第53話
目の前の灯りが、吸い込まれるように一か所に凝縮される。体にどっと疲れが押し寄せてきて、青嵐と黎は座り込んだ。額を押さえ、自分の中に洪水のように押し寄せてきていた情報を咀嚼する。弦月魚もまた、濁流の中を泳ぎ切って疲れたかのように、二人により添った。
「こうなる気がしてたんだ」
ようやく口が開けるようになって、青嵐はこぼす。黎は顔を上げた。
「俺が最初から都に来ていれば、親父は死なずに済んだ。でも、間に合わなかった――」
ぽたぽたと、言葉が、感情が、零れていく。黎はそれを受け止めるように口を開いた。
「僕がもし、お父様と同じ立場なら、同じようにするよ。親が子を思うのは当然だもの。そうやって、次に命を繋いでいく。守りたかったんだよ、きっと」
青嵐は、ようやく少しだけ顔を上げた。黎は、それを温かく見つめる。
「きみのこと、ずっと気になってた。迷いながら、自分の身を削ろうとしていたから」
穹が体を傾げて、より顔の近くに寄る。黒いまん丸の目が、どこか心配しているように見える。
「……ありがとう」
青嵐は水球を撫でた。
『後悔はしていないか?』
響くような声が再び届く。ぬっと、龍の顔が二人の目の前に現れた。目玉だけで一抱えもありそうな龍だ。青嵐は、その大きな目玉に向かって、まっすぐに言った。
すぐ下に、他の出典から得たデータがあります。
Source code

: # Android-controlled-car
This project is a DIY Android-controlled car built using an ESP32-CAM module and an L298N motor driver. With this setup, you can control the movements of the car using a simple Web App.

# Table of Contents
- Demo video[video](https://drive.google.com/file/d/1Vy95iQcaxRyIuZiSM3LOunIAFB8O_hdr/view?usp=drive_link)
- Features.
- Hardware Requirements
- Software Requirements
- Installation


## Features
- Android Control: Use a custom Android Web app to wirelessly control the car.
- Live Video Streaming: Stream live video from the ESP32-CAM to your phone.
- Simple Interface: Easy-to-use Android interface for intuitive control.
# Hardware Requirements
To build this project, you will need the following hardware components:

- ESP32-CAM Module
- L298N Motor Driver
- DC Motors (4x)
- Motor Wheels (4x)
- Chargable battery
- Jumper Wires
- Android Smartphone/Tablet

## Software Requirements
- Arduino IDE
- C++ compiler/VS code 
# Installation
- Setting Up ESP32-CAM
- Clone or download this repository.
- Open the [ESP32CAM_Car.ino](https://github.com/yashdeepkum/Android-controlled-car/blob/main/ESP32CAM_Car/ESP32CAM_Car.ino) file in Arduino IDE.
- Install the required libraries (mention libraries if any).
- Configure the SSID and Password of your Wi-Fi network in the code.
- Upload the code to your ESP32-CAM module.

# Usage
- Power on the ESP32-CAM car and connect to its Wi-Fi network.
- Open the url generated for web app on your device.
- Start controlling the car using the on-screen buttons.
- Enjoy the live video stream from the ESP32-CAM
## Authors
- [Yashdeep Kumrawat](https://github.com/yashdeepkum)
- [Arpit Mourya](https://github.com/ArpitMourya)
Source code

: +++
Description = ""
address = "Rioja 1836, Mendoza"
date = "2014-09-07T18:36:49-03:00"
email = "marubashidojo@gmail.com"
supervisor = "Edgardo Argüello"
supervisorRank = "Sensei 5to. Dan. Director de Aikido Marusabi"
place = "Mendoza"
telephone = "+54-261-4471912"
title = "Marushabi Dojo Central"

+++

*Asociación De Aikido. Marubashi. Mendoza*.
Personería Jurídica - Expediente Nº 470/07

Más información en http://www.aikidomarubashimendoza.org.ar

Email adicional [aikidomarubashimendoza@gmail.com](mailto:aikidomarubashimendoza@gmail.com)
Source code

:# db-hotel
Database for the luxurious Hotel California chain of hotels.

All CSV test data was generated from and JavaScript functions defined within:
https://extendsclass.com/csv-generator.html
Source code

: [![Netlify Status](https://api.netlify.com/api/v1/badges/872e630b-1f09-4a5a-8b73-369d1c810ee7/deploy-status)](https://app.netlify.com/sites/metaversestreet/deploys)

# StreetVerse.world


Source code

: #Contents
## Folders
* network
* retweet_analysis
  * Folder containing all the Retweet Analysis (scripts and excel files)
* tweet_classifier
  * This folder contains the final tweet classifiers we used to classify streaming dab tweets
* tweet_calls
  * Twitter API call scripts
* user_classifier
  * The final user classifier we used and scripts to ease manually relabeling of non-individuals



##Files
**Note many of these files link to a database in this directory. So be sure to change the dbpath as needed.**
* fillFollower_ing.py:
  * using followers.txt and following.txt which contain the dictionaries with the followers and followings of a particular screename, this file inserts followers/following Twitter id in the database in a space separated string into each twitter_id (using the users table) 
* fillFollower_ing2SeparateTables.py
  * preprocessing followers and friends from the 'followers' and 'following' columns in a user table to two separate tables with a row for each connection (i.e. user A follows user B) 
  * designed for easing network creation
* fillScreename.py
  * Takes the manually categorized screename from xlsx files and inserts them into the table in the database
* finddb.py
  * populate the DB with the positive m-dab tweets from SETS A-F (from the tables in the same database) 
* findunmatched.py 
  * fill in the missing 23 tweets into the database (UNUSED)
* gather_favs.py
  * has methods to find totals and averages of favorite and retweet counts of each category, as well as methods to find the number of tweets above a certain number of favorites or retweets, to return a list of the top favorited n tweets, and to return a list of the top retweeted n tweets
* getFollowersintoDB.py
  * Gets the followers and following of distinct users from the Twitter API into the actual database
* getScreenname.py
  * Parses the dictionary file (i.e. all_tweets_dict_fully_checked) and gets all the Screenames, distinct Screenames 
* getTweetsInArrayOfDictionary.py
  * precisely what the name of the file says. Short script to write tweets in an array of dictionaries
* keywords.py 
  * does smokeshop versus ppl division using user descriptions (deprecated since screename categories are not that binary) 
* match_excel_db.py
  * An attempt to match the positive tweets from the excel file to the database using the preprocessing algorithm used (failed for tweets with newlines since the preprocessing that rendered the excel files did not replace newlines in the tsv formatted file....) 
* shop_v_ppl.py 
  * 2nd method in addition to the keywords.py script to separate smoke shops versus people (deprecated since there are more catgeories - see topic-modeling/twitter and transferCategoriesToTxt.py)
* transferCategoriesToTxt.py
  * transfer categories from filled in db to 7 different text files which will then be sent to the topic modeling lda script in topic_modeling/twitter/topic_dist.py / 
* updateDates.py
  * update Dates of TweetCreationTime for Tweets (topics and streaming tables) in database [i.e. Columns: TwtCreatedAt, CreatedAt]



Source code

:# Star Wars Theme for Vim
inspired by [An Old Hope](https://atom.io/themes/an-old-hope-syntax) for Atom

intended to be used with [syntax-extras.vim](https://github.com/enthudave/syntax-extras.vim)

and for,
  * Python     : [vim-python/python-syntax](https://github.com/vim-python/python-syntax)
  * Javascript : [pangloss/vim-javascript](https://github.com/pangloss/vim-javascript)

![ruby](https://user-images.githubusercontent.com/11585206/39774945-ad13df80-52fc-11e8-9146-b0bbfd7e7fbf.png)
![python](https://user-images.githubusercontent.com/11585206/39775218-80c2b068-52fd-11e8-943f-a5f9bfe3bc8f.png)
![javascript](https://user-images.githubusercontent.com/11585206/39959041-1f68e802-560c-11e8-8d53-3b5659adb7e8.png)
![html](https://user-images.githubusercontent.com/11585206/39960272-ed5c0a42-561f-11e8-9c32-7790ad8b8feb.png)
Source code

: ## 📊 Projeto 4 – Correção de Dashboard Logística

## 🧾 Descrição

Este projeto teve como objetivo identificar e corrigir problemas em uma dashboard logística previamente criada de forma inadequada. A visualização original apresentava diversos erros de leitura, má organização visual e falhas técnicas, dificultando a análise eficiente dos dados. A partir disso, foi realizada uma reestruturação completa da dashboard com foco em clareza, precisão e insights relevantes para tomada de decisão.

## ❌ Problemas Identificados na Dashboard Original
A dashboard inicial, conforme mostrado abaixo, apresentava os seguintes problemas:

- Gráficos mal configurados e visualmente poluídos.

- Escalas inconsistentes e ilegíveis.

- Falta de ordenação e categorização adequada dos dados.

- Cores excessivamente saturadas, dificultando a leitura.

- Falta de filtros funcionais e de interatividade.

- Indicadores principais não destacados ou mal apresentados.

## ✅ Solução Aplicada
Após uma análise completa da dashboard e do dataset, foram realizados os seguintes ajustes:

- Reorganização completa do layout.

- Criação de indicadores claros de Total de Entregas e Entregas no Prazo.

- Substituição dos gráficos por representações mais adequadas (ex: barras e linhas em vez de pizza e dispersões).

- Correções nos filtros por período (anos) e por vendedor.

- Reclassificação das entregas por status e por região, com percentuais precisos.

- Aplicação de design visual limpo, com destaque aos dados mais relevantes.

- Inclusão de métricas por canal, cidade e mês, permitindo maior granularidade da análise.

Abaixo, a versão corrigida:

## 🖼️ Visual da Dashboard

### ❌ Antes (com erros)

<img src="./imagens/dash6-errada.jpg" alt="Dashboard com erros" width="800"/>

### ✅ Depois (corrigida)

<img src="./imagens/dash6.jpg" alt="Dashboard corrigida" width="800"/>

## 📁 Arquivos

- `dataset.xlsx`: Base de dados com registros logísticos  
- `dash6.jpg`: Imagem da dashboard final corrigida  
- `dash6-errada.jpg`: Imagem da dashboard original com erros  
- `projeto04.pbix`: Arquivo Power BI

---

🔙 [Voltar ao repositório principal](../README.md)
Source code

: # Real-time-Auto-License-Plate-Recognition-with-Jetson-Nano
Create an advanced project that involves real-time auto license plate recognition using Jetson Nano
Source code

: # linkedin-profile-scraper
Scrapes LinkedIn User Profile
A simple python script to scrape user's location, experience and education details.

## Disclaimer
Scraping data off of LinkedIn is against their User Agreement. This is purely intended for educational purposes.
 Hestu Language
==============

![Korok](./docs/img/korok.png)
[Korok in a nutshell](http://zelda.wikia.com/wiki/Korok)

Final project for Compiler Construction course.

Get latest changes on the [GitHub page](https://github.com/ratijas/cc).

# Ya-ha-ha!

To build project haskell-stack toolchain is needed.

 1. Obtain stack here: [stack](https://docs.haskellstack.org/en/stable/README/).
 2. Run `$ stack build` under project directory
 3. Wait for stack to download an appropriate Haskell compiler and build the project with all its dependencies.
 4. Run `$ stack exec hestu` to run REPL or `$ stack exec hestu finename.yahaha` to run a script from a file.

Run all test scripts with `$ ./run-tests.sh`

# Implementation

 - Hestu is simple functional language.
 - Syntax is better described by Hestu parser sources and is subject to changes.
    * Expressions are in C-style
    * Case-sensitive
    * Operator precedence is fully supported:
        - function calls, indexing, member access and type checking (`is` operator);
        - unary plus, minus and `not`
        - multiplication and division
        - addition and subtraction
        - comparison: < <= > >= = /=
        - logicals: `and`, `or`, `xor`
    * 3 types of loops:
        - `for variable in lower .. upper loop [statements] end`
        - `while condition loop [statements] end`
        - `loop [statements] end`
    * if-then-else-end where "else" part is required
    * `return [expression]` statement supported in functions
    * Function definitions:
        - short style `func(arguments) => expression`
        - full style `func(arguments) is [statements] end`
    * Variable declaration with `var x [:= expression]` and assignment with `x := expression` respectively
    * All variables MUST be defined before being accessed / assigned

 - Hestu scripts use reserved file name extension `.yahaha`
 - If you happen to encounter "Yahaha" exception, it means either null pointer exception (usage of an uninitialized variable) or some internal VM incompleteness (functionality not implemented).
「知りたかったんだ。知らないままでいたくなかったんだ」
ずっと、六年前のまま、時を止めていたくなかった。
ぽたりと涙が頬を伝う。龍は目を細めた。ふっと息を吐くと、風はくるくると舞い、闇を払うように丹曦の姿を現す。丹曦は、夜の灯りのようにぼんやりと揺れながら近づいてくる。その後ろに、人影が見えた。青嵐は立ち上がり、一歩、また一歩と近づく。
「親父、お袋……?」
丹曦は体を震わせる。火の粉が飛び散るように、人影の全体が照らされた。それは、確かに青嵐の記憶の中と同じ、両親だった。互いに寄り添いながら立つ二人は、青嵐に微笑みかけている。緑雨が口を開いた。
「青嵐。龍の言葉ではない、お前の道を生きなさい」
青嵐は小さく頷いた。それ以上は近づかない。縋ることもしない。わかっているのだ。もう、時間は戻りはしないのだと。時は、止めているべきではないのだと。黎はゆっくりと立ち上がって歩み寄ると、肩を叩いた。ぽつ、と再び涙が落ちる。それでも、青嵐は息を吸い込んだ。
「星は爆ぜ 川面を、焦がし
魚の……涙は、海と……なる」
ぽつ、ぽつ、と涙はとめどなく溢れてくる。声は揺れ、音はとぎれとぎれになる。
「「風は止み 雲は千切れて
空へ昇る術はない」」
青嵐は隣を見る。両親の方を見て、黎もまた青嵐の声を補うように歌い始めた。それに後押しされるように、青嵐も声を振り絞る。
「「魂は龍に抱えられ天の向こう
名は歌に刻まれ地に留まる」」
二人の声が重なり合い、響きあう。両親はそれに穏やかな表情で聞き入っていた。龍もまた、濡れた瞳で優しく見守っている。穹と玄珠の体が、ちかちかと光り始めた。光はだんだんと大きくなり、周囲を包んでいた暗闇を、夜が明けていくように明るく変えていく。それとともに、両親の体も、花びらが風に散るように、淡い光の粒となっていった。粒は舞うように、二匹の弦月魚の先導の元、光の下にあらわになった龍の体に溶け込んでいく。
この世の悲しみも虚しさも、すべて溶けてなくなってしまえばいい。ただ安らかに。そう願えば願うほど、輝きは増していく。先程過去の記憶をのぞいた時とはまた別の一体感が、青嵐を包んでいた。言葉は、自然と旋律に乗る。
「「この声が枯れても
神話になるまで歌い続ける」」
ふっと声が途切れる。春の山を駆け巡るような風が二人の周りを舞い、光の粒もそれに乗る。やがて両親の姿はすべて溶け、龍と一つになっていった。弦月魚たちは、それを見届けると、二人の元へ戻ってきた。
もう、声が出ない。すべてを出し切ったように、青嵐は空っぽになった。
「魂は、龍の腹に帰る。そうしてまた、生まれてくるんだ」
黎の言葉に、青嵐は思い出したように袖で涙をぬぐう。傍らを見ると、穹の尾に空桃の花の模様が浮かんでいた。